If, despite these facts, the Commission chooses to accept PATH’s proposal to allocate its abandoned project costs using PJM’s postage stamp cost allocation method, the ICC notes that such decision is subject to modification depending on the outcome of the Commission’s pending Order on the requests for rehearing of its Remand Order in Docket Number EL05-121-006 and any Appellate Court action that may proceed from such Order of rehearing.
So with these paragraphs, the ICC is telling FERC clearly that if FERC allows PATH to recover abandonment costs using the postage stamp method, the ICC will quite likely end up battling them again in federal court.
As the ICC points out clearly in its petition,
In PJM’s April 13, 2010 “Response of PJM Interconnection, L.L.C. to Information Requests,” in Docket Number ER05-121-006, PJM demonstrated that, using the distribution factor (“DFAX”) method for identifying project beneficiaries and allocating costs, the ComEd zone would be allocated zero costs for the PATH project.27 PATH specifically acknowledges in its September 28 Filing that the purpose of the PATH project was to “deliver power from West Virginia to the constrained Baltimore/Washington area.”28 Therefore, the cost causation for the PATH project from its conception is clear, and the ComEd zone is not among the cost causers. The beneficiaries of the PATH project using the DFAX method are also clear in PJM’s April 13, 2010 Response, and the ComEd zone is not among them.
ComEd is Commonwealth Edison, the power company that serves the Chicago area, which is a member of PJM. As the ICC points out, the DFAX method of allocating costs to the actual rate payers who benefit from a project, is a tried and true method used by power companies for decades. The DFAX allocation method complies entirely with all established federal law. The postage stamp system, which spreads the costs to all rate payers in a regional transmission organization, whether they benefit or not, as Judge Posner clearly stated in his opinion, is illegal under all federal precedents for cost recovery.
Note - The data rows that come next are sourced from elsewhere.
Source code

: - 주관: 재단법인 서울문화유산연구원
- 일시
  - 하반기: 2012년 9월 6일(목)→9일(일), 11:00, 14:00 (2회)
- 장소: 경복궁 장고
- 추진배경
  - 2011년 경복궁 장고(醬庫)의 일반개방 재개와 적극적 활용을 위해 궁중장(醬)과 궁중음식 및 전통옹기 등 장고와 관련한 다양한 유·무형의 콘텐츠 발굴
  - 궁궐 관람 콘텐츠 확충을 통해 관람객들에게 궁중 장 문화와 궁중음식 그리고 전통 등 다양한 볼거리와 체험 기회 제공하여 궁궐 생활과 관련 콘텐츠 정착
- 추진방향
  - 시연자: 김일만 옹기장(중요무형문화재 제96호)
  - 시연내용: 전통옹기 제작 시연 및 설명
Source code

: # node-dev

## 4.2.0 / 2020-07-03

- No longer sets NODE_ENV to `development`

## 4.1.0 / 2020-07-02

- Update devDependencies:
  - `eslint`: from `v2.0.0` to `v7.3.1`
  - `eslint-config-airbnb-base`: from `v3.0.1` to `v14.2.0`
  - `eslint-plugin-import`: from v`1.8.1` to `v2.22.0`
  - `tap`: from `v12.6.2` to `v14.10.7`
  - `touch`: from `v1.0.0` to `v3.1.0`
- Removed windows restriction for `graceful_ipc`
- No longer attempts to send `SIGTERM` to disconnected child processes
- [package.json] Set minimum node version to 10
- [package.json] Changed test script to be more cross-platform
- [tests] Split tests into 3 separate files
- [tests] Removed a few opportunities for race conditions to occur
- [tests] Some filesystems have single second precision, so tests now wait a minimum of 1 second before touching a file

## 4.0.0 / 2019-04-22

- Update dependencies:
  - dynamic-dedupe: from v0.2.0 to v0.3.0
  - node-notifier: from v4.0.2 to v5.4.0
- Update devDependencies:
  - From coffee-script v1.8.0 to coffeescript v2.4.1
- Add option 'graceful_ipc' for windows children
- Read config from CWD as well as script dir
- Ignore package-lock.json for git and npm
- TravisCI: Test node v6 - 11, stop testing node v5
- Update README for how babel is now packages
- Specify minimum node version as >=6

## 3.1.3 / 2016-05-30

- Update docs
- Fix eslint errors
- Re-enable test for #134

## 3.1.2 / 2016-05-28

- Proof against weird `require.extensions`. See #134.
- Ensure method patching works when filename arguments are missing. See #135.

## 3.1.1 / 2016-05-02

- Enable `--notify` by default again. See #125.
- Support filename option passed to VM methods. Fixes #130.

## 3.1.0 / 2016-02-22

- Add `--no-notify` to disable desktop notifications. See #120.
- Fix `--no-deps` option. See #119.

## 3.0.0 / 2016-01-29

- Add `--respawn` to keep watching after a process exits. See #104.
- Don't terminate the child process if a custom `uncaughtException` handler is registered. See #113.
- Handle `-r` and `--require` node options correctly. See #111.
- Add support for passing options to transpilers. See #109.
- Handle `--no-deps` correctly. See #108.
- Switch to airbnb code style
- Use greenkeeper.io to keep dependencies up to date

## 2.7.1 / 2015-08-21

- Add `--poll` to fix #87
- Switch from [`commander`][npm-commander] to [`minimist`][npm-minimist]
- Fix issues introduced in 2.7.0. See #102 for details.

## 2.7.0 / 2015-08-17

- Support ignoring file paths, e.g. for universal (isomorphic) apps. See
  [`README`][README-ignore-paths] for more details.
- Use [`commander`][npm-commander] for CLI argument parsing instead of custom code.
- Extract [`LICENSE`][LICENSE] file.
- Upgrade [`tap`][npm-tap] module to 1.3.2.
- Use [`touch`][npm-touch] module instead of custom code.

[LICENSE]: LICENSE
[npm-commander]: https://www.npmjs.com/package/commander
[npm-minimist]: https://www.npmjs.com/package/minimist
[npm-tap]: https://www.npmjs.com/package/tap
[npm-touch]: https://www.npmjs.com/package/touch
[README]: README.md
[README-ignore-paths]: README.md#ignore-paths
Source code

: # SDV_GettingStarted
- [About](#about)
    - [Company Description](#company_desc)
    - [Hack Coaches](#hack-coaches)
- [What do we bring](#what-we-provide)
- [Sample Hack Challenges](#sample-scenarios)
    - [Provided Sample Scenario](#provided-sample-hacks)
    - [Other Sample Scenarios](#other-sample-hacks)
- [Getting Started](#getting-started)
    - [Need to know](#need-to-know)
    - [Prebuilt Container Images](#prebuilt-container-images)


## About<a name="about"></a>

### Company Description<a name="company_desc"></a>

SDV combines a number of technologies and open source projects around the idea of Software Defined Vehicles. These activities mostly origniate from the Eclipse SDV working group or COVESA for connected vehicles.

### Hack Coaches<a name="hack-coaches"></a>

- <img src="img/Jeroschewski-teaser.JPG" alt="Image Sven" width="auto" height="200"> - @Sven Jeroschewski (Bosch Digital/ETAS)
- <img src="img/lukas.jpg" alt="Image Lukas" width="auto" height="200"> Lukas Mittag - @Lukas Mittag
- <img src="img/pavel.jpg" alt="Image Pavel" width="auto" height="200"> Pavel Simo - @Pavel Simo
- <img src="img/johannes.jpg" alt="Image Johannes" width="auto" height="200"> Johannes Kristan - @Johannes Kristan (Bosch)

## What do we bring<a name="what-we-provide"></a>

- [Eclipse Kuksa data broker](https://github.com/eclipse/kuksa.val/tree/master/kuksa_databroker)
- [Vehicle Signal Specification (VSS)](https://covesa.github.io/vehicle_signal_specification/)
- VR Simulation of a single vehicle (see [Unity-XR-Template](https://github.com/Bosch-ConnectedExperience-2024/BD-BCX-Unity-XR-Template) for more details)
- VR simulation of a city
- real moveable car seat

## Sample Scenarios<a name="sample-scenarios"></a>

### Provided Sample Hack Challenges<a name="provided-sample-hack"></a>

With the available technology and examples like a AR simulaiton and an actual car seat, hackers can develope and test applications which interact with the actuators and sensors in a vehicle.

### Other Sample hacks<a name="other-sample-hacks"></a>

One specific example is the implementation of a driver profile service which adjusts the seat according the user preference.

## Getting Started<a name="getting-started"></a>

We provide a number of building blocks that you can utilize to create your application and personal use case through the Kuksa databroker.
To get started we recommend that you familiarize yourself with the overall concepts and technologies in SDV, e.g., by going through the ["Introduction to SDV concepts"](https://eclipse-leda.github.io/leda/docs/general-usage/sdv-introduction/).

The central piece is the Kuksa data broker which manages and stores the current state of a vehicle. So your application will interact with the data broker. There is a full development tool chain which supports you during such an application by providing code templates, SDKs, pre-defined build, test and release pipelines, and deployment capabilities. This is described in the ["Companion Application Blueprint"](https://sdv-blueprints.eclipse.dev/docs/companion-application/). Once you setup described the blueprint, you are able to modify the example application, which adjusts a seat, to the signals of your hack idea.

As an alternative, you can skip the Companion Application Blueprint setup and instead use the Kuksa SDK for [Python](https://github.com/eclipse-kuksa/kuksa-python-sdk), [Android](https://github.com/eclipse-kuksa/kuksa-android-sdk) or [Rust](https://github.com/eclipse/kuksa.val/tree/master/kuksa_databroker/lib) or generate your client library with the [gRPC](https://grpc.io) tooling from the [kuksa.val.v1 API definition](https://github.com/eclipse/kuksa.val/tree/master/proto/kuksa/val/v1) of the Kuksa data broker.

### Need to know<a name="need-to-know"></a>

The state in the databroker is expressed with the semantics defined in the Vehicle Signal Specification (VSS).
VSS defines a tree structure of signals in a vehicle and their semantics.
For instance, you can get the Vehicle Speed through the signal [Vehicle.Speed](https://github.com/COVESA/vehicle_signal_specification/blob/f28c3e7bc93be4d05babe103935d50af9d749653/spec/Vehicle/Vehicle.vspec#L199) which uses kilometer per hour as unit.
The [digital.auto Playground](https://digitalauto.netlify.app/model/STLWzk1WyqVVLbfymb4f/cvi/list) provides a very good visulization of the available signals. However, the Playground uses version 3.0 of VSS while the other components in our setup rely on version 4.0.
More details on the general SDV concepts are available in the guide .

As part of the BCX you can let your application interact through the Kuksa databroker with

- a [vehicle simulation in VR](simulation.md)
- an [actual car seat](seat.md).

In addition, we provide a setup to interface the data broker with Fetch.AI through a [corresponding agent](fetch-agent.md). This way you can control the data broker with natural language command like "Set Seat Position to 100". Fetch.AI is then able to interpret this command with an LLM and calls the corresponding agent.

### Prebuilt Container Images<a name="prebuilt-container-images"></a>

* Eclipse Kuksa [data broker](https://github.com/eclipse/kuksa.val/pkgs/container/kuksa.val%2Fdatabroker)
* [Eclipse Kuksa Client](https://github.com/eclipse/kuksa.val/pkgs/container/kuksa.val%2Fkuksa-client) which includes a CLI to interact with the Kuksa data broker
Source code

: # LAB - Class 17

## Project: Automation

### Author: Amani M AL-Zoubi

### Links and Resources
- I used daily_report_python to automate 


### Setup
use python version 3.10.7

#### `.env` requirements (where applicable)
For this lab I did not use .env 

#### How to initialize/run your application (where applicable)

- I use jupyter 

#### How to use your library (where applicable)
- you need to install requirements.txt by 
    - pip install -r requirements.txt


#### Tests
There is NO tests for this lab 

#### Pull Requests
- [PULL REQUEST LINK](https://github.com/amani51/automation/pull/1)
The ICC attorneys make several other good points about how AEP/FE calculated, or failed to calculate, the costs they want to recover. The ICC makes the very valid point that there is no way to determine whether the costs of buying the land for the Welton Spring and “Kemptown” substations were prudently incurred until these properties are sold and we can see how much AEP/FE lost or gained on the deals. In their application to recover their costs, AEP/FE want some fictional cost for the properties now and they will fix things later as they sell the property. That’s just stupid, as the ICC points out.
In their original application to recover their costs, AEP/FE claimed that there were no problems with their claims about the $121 million in costs they want to drop on PJM rate payers, and FERC should just grant their request by early December. Well, it doesn’t look like that is going to happen, because there is already a long line of intervenors in the case who have pointed out myriad factual issues in question.
This case will be great to follow, and I will try to keep up with the highlights as they happen. As Marty Brenneman, the great Cincinnati Reds radio announcer says, “This is going to be a good ole good one.”